Bob’s friendly robot boyfriend introduced this game to her as “a backwards deduction game”. The idea was that she kind of sucks at deduction games, so maybe this will finally be her chance to shine (spoiler: it wasn’t).

P1030070There are four treasures up for finding at any one time: brown, grey, white, and black. There will be more hidden around the island, ultimately, but presumably you only have enough room for four maps at once, the rest of your pockets being filled with snacks and maybe a board game to pass the time. To find one of these four you will gradually hone in on their location by playing cards which eliminate possible locations until only one remains. The treasure is then dug up and shared out among not only those who dug it up, but also those who contributed to discovering its location (because, of course, researchers share academic credit).
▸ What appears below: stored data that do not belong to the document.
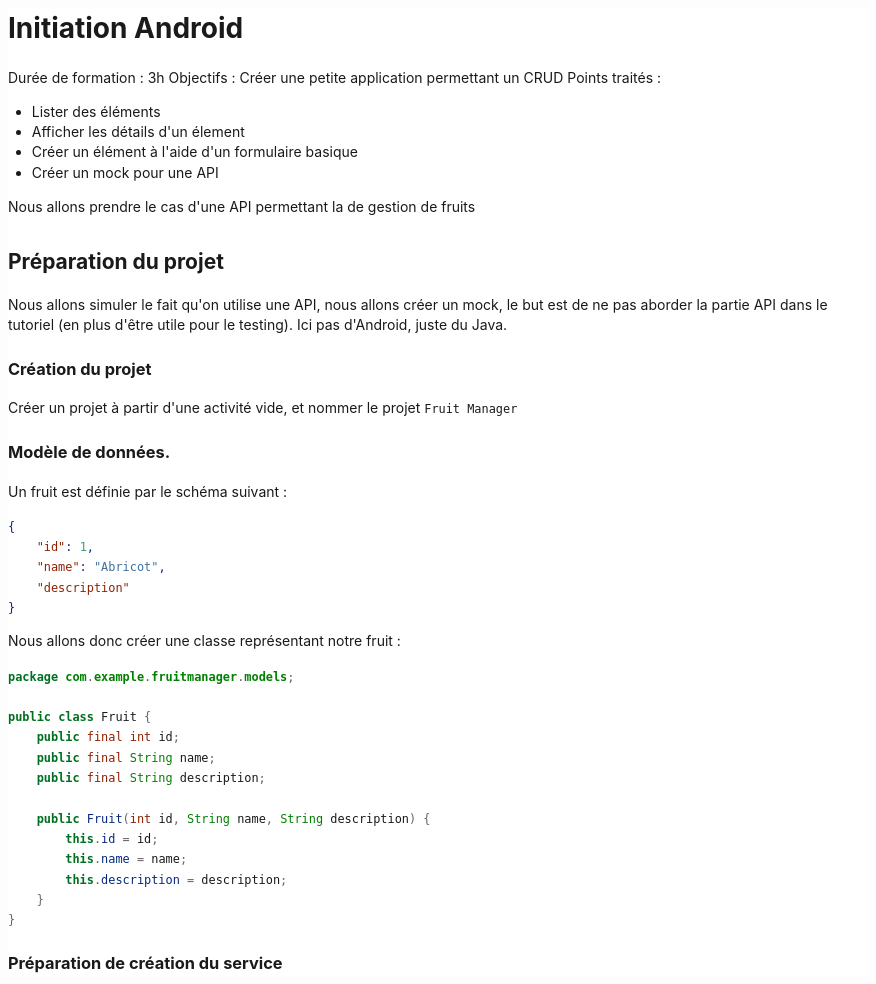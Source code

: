 # Initiation Android

Durée de formation : 3h
Objectifs : Créer une petite application permettant un CRUD
Points traités : 
- Lister des éléments
- Afficher les détails d'un élement
- Créer un élément à l'aide d'un formulaire basique
- Créer un mock pour une API

Nous allons prendre le cas d'une API permettant la de gestion de fruits


## Préparation du projet

Nous allons simuler le fait qu'on utilise une API, nous allons créer un mock, le but est de ne pas aborder la partie API dans le tutoriel (en plus d'être utile pour le testing). Ici pas d'Android, juste du Java.

### Création du projet

Créer un projet à partir d'une activité vide, et nommer le projet `Fruit Manager`

### Modèle de données.

Un fruit est définie par le schéma suivant :
```json
{
    "id": 1,
    "name": "Abricot",
    "description"
}
```

Nous allons donc créer une classe représentant notre fruit :

```java
package com.example.fruitmanager.models;

public class Fruit {
    public final int id;
    public final String name;
    public final String description;

    public Fruit(int id, String name, String description) {
        this.id = id;
        this.name = name;
        this.description = description;
    }
}
```

### Préparation de création du service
A turn mainly consists of either tootling around in your Jeep** or contributing some kind of map card from your hand to one of the treasures, narrowing down the possibilities of where that treasure could be.

As long as you eliminate at least one feasible location from a treasure’s dig site each time, you can contribute as many times as you like. Sometimes it can make you seem a bit less Indiana Jones and more like the lab intern who could be easily replaced by a monkey wearing a robot suit, but who has managed to involve themselves in so many projects that no one can get rid of them.
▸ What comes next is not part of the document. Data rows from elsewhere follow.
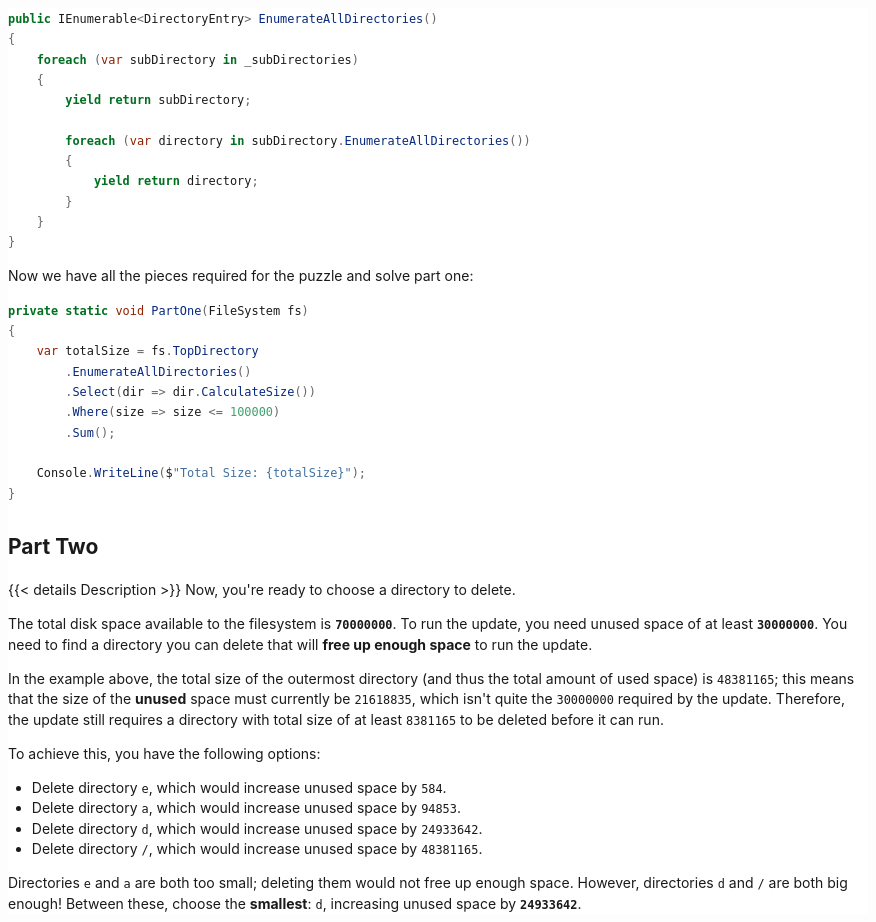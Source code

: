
 ```csharp
public IEnumerable<DirectoryEntry> EnumerateAllDirectories()
{
    foreach (var subDirectory in _subDirectories)
    {
        yield return subDirectory;

        foreach (var directory in subDirectory.EnumerateAllDirectories())
        {
            yield return directory;
        }
    }
}
```

Now we have all the pieces required for the puzzle and solve part one:

```csharp
private static void PartOne(FileSystem fs)
{
    var totalSize = fs.TopDirectory
        .EnumerateAllDirectories()
        .Select(dir => dir.CalculateSize())
        .Where(size => size <= 100000)
        .Sum();

    Console.WriteLine($"Total Size: {totalSize}");
}
```

## Part Two

{{< details Description >}}
Now, you're ready to choose a directory to delete.

The total disk space available to the filesystem is **`70000000`**. To run the update, you need unused space of at least **`30000000`**. You need to find a directory you can delete that will **free up enough space** to run the update.

In the example above, the total size of the outermost directory (and thus the total amount of used space) is `48381165`; this means that the size of the **unused** space must currently be `21618835`, which isn't quite the `30000000` required by the update. Therefore, the update still requires a directory with total size of at least `8381165` to be deleted before it can run.

To achieve this, you have the following options:

- Delete directory `e`, which would increase unused space by `584`.
- Delete directory `a`, which would increase unused space by `94853`.
- Delete directory `d`, which would increase unused space by `24933642`.
- Delete directory `/`, which would increase unused space by `48381165`.

Directories `e` and `a` are both too small; deleting them would not free up enough space. However, directories `d` and `/` are both big enough! Between these, choose the **smallest**: `d`, increasing unused space by **`24933642`**.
Suppose we have the brown treasure pile, and we know so far that this treasure is within two hexagons of the largest island forest. Here, someone might yell:
Chris: Right! I’m contributing to finding this treasure. It’s… not in a lake!
Everyone else: But… there was only one small chance of it being in the lake anyway.
Chris: SHUT UP, I HELPED.

We were forced to refer to Chris as Captain Unhelpful for the rest of the game, as he continued to make that kind of contribution.

P1030073The game doesn’t encourage you to be unhelpful to your expeditions. In fact, it does quite the opposite. Every time you help narrow down the location of a treasure you’ll get a bit more of a share of that treasure. Or, as we call it, “put another finger in the pie”. You’ll want to have your fingers in a variety of pies, particularly earlier in the game, to get yourself a lot of treasures, and the quicker those treasures are found then the quicker you can stick some new fingers into some new pies, you see. Pie treasure for everyone.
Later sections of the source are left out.